Muito havia a escrever de um livro, com exemplos e lições que importa estudar e seguir. E que explica por que Rui Vitória (vou talvez simplificar demais) é um treinador de indiscutível talento e de uma íntima sofreguidão em relação ao mais e melhor saber. Muitas vezes se apresentam os “agentes do futebol” com banalidades de mau gosto e exageros retóricos. Servem-se de tudo o que possa reduzir um treinador ou um jogador a meros objetos (e não sujeitos) da nossa sociedade do espetáculo. A honradez tenaz, a força psicológica de Rui Vitória não o permitem: “No meu caso, sou por natureza uma pessoa que, por norma, não se desequilibra com nada. Mas isso não significa que não seja humano. Considero que, enquanto treinadores, devemos sempre manter a lucidez para destrinçar a parte mais emotiva da parte mais racional. É fácil escorregar, sobretudo em situações de grande tensão/pressão, para o lado mais emocional, é fundamental manter o equilíbrio. Ou seja: tenho de ser emotivo para transmitir essa emoção, essa “garra”, para dentro das quatro linhas. Mas também tenho de saber olhar para mim e perceber se essa emoção está a ser contraproducente, porque me retira racionalidade e retira racionalidade aos próprios jogadores” (p. 89). No Proémio ao Tractatus afirma Wittgenstein que “aquilo que se pode dizer, pode dizer-se claramente; aquilo de que não se pode falar, deve calar-se”. Que o mesmo é dizer: é preciso saber comunicar! E, no ato de comunicar, vai a formação cívica e moral, neste caso: do treinador que comunica. E lá voltamos nós ao homem, na sua integralidade, na sua complexidade. É o homem o radical fundante do futebol. É portanto o homem, que é o Rui Vitória, que explica o atual treinador do Vitória Sport Clube, de Guimarães, e o autor do livro A Arte da Guerra – para treinadores, o homem que viaja na palma do futebol e não perde a linha do amor pela sua profissão, nem a do respeito pelos seus jogadores. E nas horas dos triunfos mais apetecidos deixa no ar um longo e comovido adeus, porque sabe que os seus pais, lá nos céus, estão a chorar de alegria...

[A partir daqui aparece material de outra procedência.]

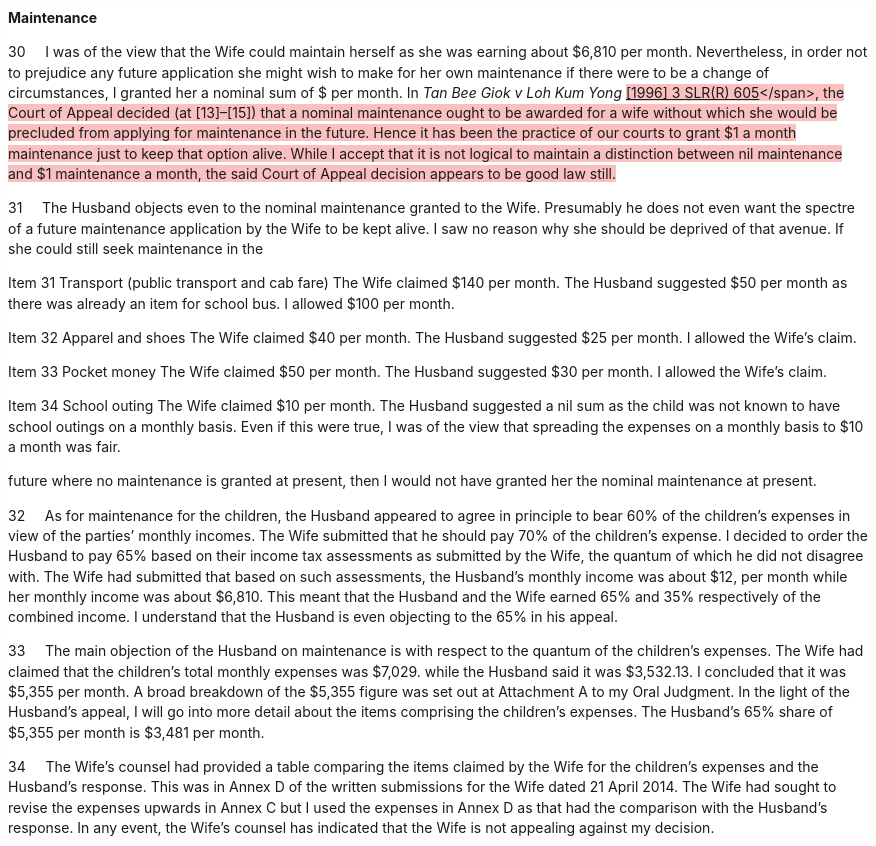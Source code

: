 **Maintenance** 

30     I was of the view that the Wife could maintain herself as she was earning about $6,810 per month. Nevertheless, in order not to prejudice any future application she might wish to make for her own maintenance if there were to be a change of circumstances, I granted her a nominal sum of $ per month. In _Tan Bee Giok v Loh Kum Yong_ <span style="background-color: #FAC0C0" class="citation">[[1996] 3 SLR(R) 605]("https://www.open.gov.sg")</span>, the Court of Appeal decided (at [13]–[15]) that a nominal maintenance ought to be awarded for a wife without which she would be precluded from applying for maintenance in the future. Hence it has been the practice of our courts to grant $1 a month maintenance just to keep that option alive. While I accept that it is not logical to maintain a distinction between nil maintenance and $1 maintenance a month, the said Court of Appeal decision appears to be good law still. 

31     The Husband objects even to the nominal maintenance granted to the Wife. Presumably he does not even want the spectre of a future maintenance application by the Wife to be kept alive. I saw no reason why she should be deprived of that avenue. If she could still seek maintenance in the 


 Item 31 Transport (public transport and cab fare) The Wife claimed $140 per month. The Husband suggested $50 per month as there was already an item for school bus. I allowed $100 per month. 

 Item 32 Apparel and shoes The Wife claimed $40 per month. The Husband suggested $25 per month. I allowed the Wife’s claim. 

 Item 33 Pocket money The Wife claimed $50 per month. The Husband suggested $30 per month. I allowed the Wife’s claim. 

 Item 34 School outing The Wife claimed $10 per month. The Husband suggested a nil sum as the child was not known to have school outings on a monthly basis. Even if this were true, I was of the view that spreading the expenses on a monthly basis to $10 a month was fair. 

future where no maintenance is granted at present, then I would not have granted her the nominal maintenance at present. 

32     As for maintenance for the children, the Husband appeared to agree in principle to bear 60% of the children’s expenses in view of the parties’ monthly incomes. The Wife submitted that he should pay 70% of the children’s expense. I decided to order the Husband to pay 65% based on their income tax assessments as submitted by the Wife, the quantum of which he did not disagree with. The Wife had submitted that based on such assessments, the Husband’s monthly income was about $12, per month while her monthly income was about $6,810. This meant that the Husband and the Wife earned 65% and 35% respectively of the combined income. I understand that the Husband is even objecting to the 65% in his appeal. 

33     The main objection of the Husband on maintenance is with respect to the quantum of the children’s expenses. The Wife had claimed that the children’s total monthly expenses was $7,029. while the Husband said it was $3,532.13. I concluded that it was $5,355 per month. A broad breakdown of the $5,355 figure was set out at Attachment A to my Oral Judgment. In the light of the Husband’s appeal, I will go into more detail about the items comprising the children’s expenses. The Husband’s 65% share of $5,355 per month is $3,481 per month. 

34     The Wife’s counsel had provided a table comparing the items claimed by the Wife for the children’s expenses and the Husband’s response. This was in Annex D of the written submissions for the Wife dated 21 April 2014. The Wife had sought to revise the expenses upwards in Annex C but I used the expenses in Annex D as that had the comparison with the Husband’s response. In any event, the Wife’s counsel has indicated that the Wife is not appealing against my decision.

Por aqui se pode avaliar da força e da beleza e do saber deste livro que em cada página surpreende. Para o Rui Vitória o futebol é, de facto, uma guerra, mas... uma “guerra simbólica”, com um profundo sentido civilizacional! Afinal, uma solução ritual da agressividade que vive dentro de nós e que não pode confundir-se com um Islão impiedoso, brutal, componente fundamental de um trágico retrocesso. E que deve ser erradicado da face da Terra. Irrevogavelmente!... Mas, parabéns ao Rui Vitória, parabéns à editora que o acolheu.

Manuel Sérgio é Professor Catedrático da Faculdade de Motricidade Humana e Provedor para a Ética no Desporto.